Say it’s a snowy Saturday night and you’re looking for a ride home. Just how much would you be willing to pay?
In Philadelphia and beyond, some travelers using the online car service Uber are getting a lesson in real time about the economics of supply and demand.
During the recent snowstorm, Molly Seavy-Nesper was on her way to Sixth and Arch streets to work at WHYY.
When she requested the ride, she said she was alerted that, “due to bad conditions, expect a little bit higher prices and longer wait times.” “It cost about $20 to go less than a mile or so, but the conditions were really bad,” she said. “So I was kind of willing to pay that price.”
While she knew there were cheaper alternatives, Seavy-Nesper said she was desperate to get to work and she saw Uber as a reliable option. By way of comparison, a Philadelphia Parking Authority spokesman said the cab rate in Philadelphia is generally $2.30 per mile.
Along the East Coast, Seavy-Nesper and other Uber riders were experiencing “surge pricing.”
The surge prices occur when Uber, which connects passengers with the drivers of vehicles for hire, raises its rates to get more of its drivers on the road, said company spokeswoman Nairi Hourdajian.
“When people are looking for a ride through the Uber app to such a degree that there are not cars available on the system, we institute surge pricing, which elevates the fare, in a way to incentivize more drivers to come on to the platform and to be able to ensure that Uber reliability that users have come to rely on,” she said.
That means the same trip from your house to the grocery store could carry a different price tag, based on whether lots of other travelers are also desperately searching for a ride.
Uber believes that’s better than having potential passengers open the app and see there are no cars available, Hourdajian said.
“This type of pricing was actually designed to solve the problem that has plagued New Year’s Eve revelers for years — which is they could not get a ride home at the end of the night,” she said. “And surge pricing was instituted around the time of New Year’s 2011 to help solve that.”

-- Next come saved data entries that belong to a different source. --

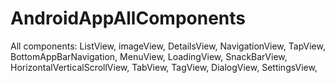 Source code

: # AndroidAppAllComponents
All components: ListView, imageView, DetailsView, NavigationView, TapView, BottomAppBarNavigation, MenuView, LoadingView, SnackBarView, HorizontalVerticalScrollView, TabView, TagView, DialogView, SettingsView, 
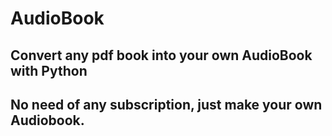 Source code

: # AudioBook

## Convert any pdf book into your own AudioBook with Python

## No need of any subscription, just make your own Audiobook.
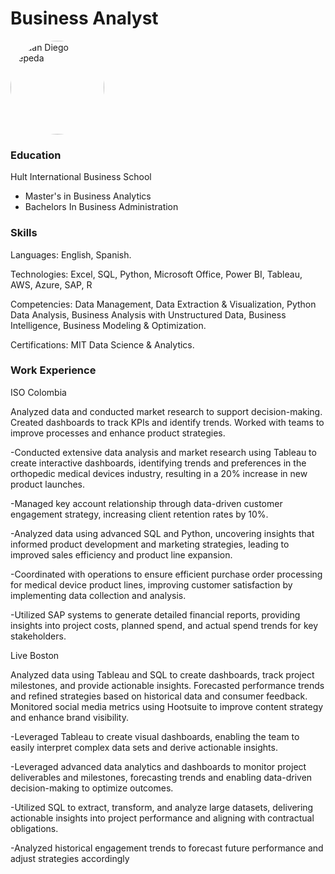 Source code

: # Business Analyst

<img src="images/linkedin_headshot.jpg" alt="Juan Diego Cepeda" width="150" style="border-radius: 50%;">



### Education

Hult International Business School
- Master's in Business Analytics
- Bachelors In Business Administration


### Skills

Languages: English, Spanish.

Technologies: Excel, SQL, Python, Microsoft Office, Power BI, Tableau, AWS, Azure, SAP, R

Competencies: Data Management, Data Extraction & Visualization, Python Data Analysis, Business Analysis with Unstructured Data, Business Intelligence, Business Modeling & Optimization.

Certifications: MIT Data Science & Analytics.


### Work Experience


ISO Colombia

Analyzed data and conducted market research to support decision-making. Created dashboards to track KPIs and identify trends. Worked with teams to improve processes and enhance product strategies.


-Conducted extensive data analysis and market research using Tableau to create interactive dashboards, identifying trends and preferences in the orthopedic medical devices industry, resulting in a 20% increase in new product launches.

-Managed key account relationship through data-driven customer engagement strategy, increasing client retention rates by 10%.

-Analyzed data using advanced SQL and Python, uncovering insights that informed product development and marketing strategies, leading to improved sales efficiency and product line expansion.

-Coordinated with operations to ensure efficient purchase order processing for medical device product lines, improving customer satisfaction by implementing data collection and analysis.

-Utilized SAP systems to generate detailed financial reports, providing insights into project costs, planned spend, and actual spend trends for key stakeholders.


Live Boston

Analyzed data using Tableau and SQL to create dashboards, track project milestones, and provide actionable insights. Forecasted performance trends and refined strategies based on historical data and consumer feedback. Monitored social media metrics using Hootsuite to improve content strategy and enhance brand visibility.


-Leveraged Tableau to create visual dashboards, enabling the team to easily interpret complex data sets and derive actionable insights.

-Leveraged advanced data analytics and dashboards to monitor project deliverables and milestones, forecasting trends and enabling data-driven decision-making to optimize outcomes.

-Utilized SQL to extract, transform, and analyze large datasets, delivering actionable insights into project performance and aligning with contractual obligations.

-Analyzed historical engagement trends to forecast future performance and adjust strategies accordingly

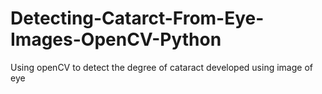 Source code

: # Detecting-Catarct-From-Eye-Images-OpenCV-Python
Using openCV to detect the degree of cataract developed using image of eye
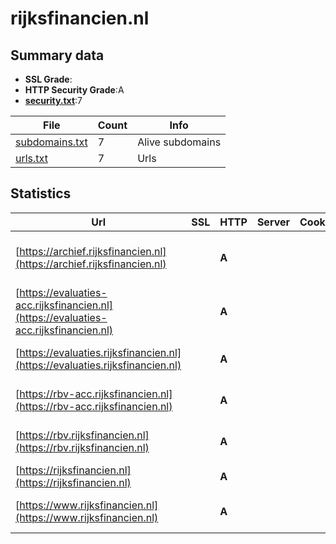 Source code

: 

# rijksfinancien.nl
## Summary data


 - **SSL Grade**:
 - **HTTP Security Grade**:A
 - **[security.txt](https://www.digitaleoverheid.nl/nieuws/standaard-security-txt-nu-verplicht-voor-overheid/)**:7


| File       | Count | Info |
|------------|-------|------|
|[subdomains.txt](/data/rijksfinancien.nl/subdomains.txt)|7|Alive subdomains|
|[urls.txt](/data/rijksfinancien.nl/urls.txt)|7|Urls|


## Statistics


| Url | SSL | HTTP | Server | Cookie | HSTS | CORS | CTO | CSP | XFO | XXP | RP |FP| Tech |Title |
|--------|-------|-------|------|------|------|------|------|------|------|------|------|------|------|------|
|[https://archief.rijksfinancien.nl](https://archief.rijksfinancien.nl)| | **A**|| |:white_check_mark: | | | :white_check_mark:| :white_check_mark: | :white_check_mark: | :white_check_mark: | |Bootstrap Drupal HSTS PHP|Welkom | Rijksfi...|
|[https://evaluaties-acc.rijksfinancien.nl](https://evaluaties-acc.rijksfinancien.nl)| | **A**|| |:white_check_mark: | | | | :white_check_mark: | :white_check_mark: | :white_check_mark: | |Drupal:10 HSTS PHP|Evaluaties | Min...|
|[https://evaluaties.rijksfinancien.nl](https://evaluaties.rijksfinancien.nl)| | **A**|| |:white_check_mark: | | | | :white_check_mark: | :white_check_mark: | :white_check_mark: | |Drupal:10 HSTS PHP|Evaluaties | Min...|
|[https://rbv-acc.rijksfinancien.nl](https://rbv-acc.rijksfinancien.nl)| | **A**|| |:white_check_mark: | | | :white_check_mark:| :white_check_mark: | :white_check_mark: | :white_check_mark: | |Drupal HSTS PHP|Home | Rijksbegr...|
|[https://rbv.rijksfinancien.nl](https://rbv.rijksfinancien.nl)| | **A**|| |:white_check_mark: | | | | :white_check_mark: | :white_check_mark: | :white_check_mark: | |Drupal HSTS PHP|Home | Rijksbegr...|
|[https://rijksfinancien.nl](https://rijksfinancien.nl)| | **A**|| |:white_check_mark: | :warning:| | :white_check_mark:| :white_check_mark: | :white_check_mark: | :white_check_mark: | |HSTS||
|[https://www.rijksfinancien.nl](https://www.rijksfinancien.nl)| | **A**|| |:white_check_mark: | :warning:| | :white_check_mark:| :white_check_mark: | :white_check_mark: | :white_check_mark: | |Drupal HSTS PHP|Laatste updates...|



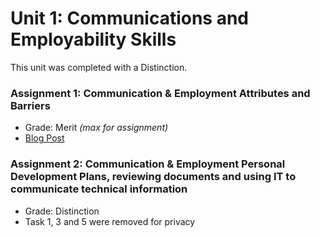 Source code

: # Unit 1: Communications and Employability Skills
This unit was completed with a Distinction.

### Assignment 1: Communication & Employment Attributes and Barriers
- Grade: Merit _(max for assignment)_
- [Blog Post](https://georgeatsolihull.github.io/blog/posts/barriers-to-communication/)

### Assignment 2: Communication & Employment Personal Development Plans, reviewing documents and using IT to communicate technical information
- Grade: Distinction
- Task 1, 3 and 5 were removed for privacy
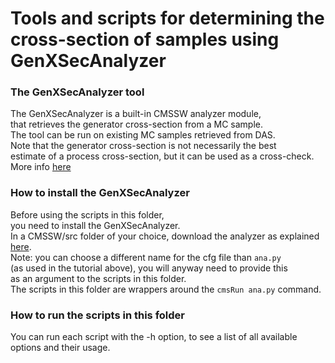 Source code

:# Tools and scripts for determining the cross-section of samples using GenXSecAnalyzer

### The GenXSecAnalyzer tool
The GenXSecAnalyzer is a built-in CMSSW analyzer module,  
that retrieves the generator cross-section from a MC sample.  
The tool can be run on existing MC samples retrieved from DAS.  
Note that the generator cross-section is not necessarily the best  
estimate of a process cross-section, but it can be used as a cross-check.  
More info [here](https://twiki.cern.ch/twiki/bin/viewauth/CMS/HowToGenXSecAnalyzer)  

### How to install the GenXSecAnalyzer
Before using the scripts in this folder,  
you need to install the GenXSecAnalyzer.  
In a CMSSW/src folder of your choice, download the analyzer
as explained [here](https://twiki.cern.ch/twiki/bin/viewauth/CMS/HowToGenXSecAnalyzer#Running_the_GenXSecAnalyzer_on_a).  
Note: you can choose a different name for the cfg file than `ana.py`  
(as used in the tutorial above), you will anyway need to provide this  
as an argument to the scripts in this folder.  
The scripts in this folder are wrappers around the `cmsRun ana.py` command.  

### How to run the scripts in this folder
You can run each script with the -h option,
to see a list of all available options and their usage.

Whether to take the bus, hail a cab, or tap into Uber, it’s the customer’s choice, she said. When surge pricing is in effect, the cost of a ride can increase by two or threefold, but Hourdajian stressed that the app makes the price bump clear before someone commits to a ride.
Because Uber is a limo service, not a taxi service, it is permitted under Philadelphia Parking Authority regulations to alter its prices in inclement weather, according to Martin O’Rourke, a PPA spokesman.
While Uber rides typically cost more than a taxi, some customers willingly shell out more money for the service because they’re drawn by the reliability, the ease of using the app and the automated payment system.
The price difference can be significant. The flat rate for a cab ride between Philadelphia International Airport and Center City is $28.50, O’Rourke said. Uber’s flat limo rate for the same trip is closer to $45.